I want to pass all the arguments passed to a function(func1) as arguments to another function(func2) inside func1 This can be done with *args, *kwargs in the called func1 and passing them down to func2, but is there another way?

Originally

def func1(*args, **kwargs):
    func2(*args, **kwargs)

but if my func1 signature is

def func1(a=1, b=2, c=3):

how do I send them all to func2, without using

def func1(a=1, b=2, c=3):
    func2(a, b, c)

Is there a way as in javascript callee.arguments?

Hexahydrate answered 28/6, 2010 at 23:41 Comment(6)

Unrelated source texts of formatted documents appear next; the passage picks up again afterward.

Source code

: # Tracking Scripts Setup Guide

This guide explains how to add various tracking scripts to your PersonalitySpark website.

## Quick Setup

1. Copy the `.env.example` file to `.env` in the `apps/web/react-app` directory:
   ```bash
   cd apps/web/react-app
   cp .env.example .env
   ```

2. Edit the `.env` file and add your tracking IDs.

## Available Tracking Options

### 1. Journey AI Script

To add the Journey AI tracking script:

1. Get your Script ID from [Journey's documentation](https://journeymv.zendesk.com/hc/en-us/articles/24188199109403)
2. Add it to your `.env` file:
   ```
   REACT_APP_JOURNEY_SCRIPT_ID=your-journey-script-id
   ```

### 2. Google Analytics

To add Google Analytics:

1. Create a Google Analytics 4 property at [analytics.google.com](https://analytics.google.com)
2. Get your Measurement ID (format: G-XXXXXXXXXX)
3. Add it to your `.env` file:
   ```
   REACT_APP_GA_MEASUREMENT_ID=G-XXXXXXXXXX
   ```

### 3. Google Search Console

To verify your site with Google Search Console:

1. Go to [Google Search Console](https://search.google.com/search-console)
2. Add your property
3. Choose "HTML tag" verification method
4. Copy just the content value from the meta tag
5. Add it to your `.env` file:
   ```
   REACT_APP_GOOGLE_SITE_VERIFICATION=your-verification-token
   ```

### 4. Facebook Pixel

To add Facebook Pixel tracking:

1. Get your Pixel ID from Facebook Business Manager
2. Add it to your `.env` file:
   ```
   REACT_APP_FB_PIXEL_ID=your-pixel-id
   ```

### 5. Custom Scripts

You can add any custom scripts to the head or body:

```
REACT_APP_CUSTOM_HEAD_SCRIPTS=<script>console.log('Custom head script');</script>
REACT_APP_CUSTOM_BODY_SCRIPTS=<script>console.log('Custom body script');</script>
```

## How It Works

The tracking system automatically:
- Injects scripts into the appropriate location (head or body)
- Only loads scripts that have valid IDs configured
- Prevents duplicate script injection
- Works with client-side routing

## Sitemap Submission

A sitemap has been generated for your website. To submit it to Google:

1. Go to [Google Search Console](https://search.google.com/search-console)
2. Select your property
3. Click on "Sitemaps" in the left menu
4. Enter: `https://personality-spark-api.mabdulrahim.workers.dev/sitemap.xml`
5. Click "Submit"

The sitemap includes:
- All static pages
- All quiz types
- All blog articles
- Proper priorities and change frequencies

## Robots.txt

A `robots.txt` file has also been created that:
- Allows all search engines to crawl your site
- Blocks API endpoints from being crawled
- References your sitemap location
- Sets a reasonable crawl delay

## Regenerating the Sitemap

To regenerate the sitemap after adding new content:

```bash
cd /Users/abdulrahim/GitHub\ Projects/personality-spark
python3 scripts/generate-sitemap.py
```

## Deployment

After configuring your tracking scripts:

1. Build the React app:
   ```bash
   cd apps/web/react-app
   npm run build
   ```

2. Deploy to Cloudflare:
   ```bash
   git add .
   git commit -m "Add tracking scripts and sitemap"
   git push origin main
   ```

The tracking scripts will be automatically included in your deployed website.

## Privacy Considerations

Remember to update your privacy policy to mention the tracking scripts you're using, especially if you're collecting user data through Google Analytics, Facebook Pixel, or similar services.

possibly related: #1137173 – Insole 28/6, 2010 at 23:44

I don't see how this could be useful... – Poor 28/6, 2010 at 23:48

it's not all that useful, but sometimes I write a function with lot of args, and and bored of copying them over and over. – Hexahydrate 29/6, 2010 at 0:57

@Mark no, not related, but thanks anyway. – Hexahydrate 29/6, 2010 at 1:9

@Poor this is useful when writing generic decorators that do not care about function args – Balsaminaceous 28/5, 2013 at 12:17

@Poor - or if you're extracting common functionality to another function, and you don't what to change the existing external calling interface – Jahncke 3/8, 2016 at 19:57

Explicit is better than implicit but if you really don't want to type a few characters:

def func1(a=1, b=2, c=3):
    func2(**locals())

locals() are all local variables, so you can't set any extra vars before calling func2 or they will get passed too.

Shupe answered 29/6, 2010 at 0:7 Comment(8)

This will have the flaw that if you've created local variables before calling func2, then they will also be passed to func2. – Gynecium 29/6, 2010 at 0:12

maybe you could copy locals right at the beginning of the function? – Alternation 29/6, 2010 at 0:45

Now I remember reading about locals. I was thinking too much about vars() and couldn't remember locals(). Should have read the documents. I guess vars() can be used too. – Hexahydrate 29/6, 2010 at 1:2

This would not work for class functions as it will get multiple values for self – Risibility 8/7, 2014 at 22:8

@Bhaskar: Is there any way around that? – Witchcraft 16/4, 2016 at 17:35

@Bhaskar, can you elaborate on the problem? I'm only seeing one copy of self, even when using multiple inheritance. What's the "this" that won't work, using locals() at all, or trying to save a copy of the result as a way to have a record after a local variable has been created? – Kostival 8/9, 2016 at 3:30

Ouch, I hate this one. The reason is that locals() is the wrong concept - you want to pass "all the parameters" not "all the local variables". All sorts of innocent changes - like adding a local variable before this line, or moving a function to be a method or vice versa - can break this code. More, the reader has to scratch their head to figure it out. – Angular 26/2, 2017 at 16:12

Is there a lean general solution to pass mixed parameters from arguments and keyword arguments? – Kinnikinnick 11/4, 2019 at 8:34

Provided that the arguments to func1 are only keyword arguments, you could do this:

def func1(a=1, b=2, c=3):
    func2(**locals())

Rotogravure answered 29/6, 2010 at 0:22 Comment(1)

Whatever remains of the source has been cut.